Top of Available records

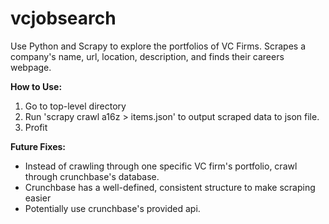 vcjobsearch
===========

Use Python and Scrapy to explore the portfolios of VC Firms.
Scrapes a company's name, url, location, description, and finds their careers webpage.


**How to Use:**  
  1. Go to top-level directory
  2. Run 'scrapy crawl a16z > items.json' to output scraped data to json file.
  3. Profit


**Future Fixes:**
- Instead of crawling through one specific VC firm's portfolio, crawl through crunchbase's database.
- Crunchbase has a well-defined, consistent structure to make scraping easier
- Potentially use crunchbase's provided api.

Bottom of Available records

* _What you are asked to do_
Scan the material above for the word "crawl", and copy each line where it appears.

* _Solution to this exercise_
  2. Run 'scrapy crawl a16z > items.json' to output scraped data to json file.
- Instead of crawling through one specific VC firm's portfolio, crawl through crunchbase's database.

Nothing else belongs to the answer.